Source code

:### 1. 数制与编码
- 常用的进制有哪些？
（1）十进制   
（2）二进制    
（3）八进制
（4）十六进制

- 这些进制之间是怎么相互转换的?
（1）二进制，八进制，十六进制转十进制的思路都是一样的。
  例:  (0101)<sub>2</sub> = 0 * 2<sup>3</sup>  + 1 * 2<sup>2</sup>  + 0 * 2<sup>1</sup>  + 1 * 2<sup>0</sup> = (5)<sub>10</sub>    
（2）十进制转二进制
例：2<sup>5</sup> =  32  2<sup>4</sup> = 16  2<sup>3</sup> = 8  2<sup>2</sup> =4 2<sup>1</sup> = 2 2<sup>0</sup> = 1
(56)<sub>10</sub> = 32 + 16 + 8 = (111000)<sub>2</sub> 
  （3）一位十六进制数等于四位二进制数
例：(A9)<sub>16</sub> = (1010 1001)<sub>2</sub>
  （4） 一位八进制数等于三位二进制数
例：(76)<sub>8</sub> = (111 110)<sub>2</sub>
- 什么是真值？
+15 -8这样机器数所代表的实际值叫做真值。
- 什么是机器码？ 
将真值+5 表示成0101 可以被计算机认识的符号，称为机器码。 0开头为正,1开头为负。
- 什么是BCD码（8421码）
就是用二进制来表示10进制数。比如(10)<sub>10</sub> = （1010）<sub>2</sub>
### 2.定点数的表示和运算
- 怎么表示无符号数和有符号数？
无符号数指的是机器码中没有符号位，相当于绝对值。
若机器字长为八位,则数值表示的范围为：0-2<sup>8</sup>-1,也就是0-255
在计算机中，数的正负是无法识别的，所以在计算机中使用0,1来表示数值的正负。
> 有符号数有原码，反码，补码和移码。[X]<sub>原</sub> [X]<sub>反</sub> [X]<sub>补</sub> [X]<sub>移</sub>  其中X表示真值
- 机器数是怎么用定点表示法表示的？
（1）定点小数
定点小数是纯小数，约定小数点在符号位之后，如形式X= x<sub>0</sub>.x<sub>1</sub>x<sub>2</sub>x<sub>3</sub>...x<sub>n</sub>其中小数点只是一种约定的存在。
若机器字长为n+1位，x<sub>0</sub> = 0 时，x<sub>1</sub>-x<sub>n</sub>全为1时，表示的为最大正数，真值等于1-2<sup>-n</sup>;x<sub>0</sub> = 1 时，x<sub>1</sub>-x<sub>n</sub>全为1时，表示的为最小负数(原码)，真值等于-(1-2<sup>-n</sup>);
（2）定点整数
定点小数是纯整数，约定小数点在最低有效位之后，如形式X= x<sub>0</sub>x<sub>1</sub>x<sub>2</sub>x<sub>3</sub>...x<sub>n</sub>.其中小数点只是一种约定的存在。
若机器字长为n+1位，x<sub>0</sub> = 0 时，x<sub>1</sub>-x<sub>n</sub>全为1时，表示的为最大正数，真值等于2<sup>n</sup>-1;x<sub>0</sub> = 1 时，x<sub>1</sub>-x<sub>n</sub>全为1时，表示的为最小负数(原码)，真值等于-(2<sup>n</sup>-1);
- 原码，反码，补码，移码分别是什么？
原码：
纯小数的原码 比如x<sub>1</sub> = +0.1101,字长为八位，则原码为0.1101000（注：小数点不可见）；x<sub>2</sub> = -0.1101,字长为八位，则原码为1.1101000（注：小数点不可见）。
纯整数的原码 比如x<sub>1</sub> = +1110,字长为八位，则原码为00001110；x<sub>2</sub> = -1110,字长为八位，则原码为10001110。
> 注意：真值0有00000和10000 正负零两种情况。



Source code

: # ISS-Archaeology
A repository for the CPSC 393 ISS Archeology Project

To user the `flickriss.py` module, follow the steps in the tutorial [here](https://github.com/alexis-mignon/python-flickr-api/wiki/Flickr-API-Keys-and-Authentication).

★ ★ ★ ★

■ Exercise
Report the number of lines of the listing above that hold the string "若机器字长为n", with no other text.

■ Answer below
2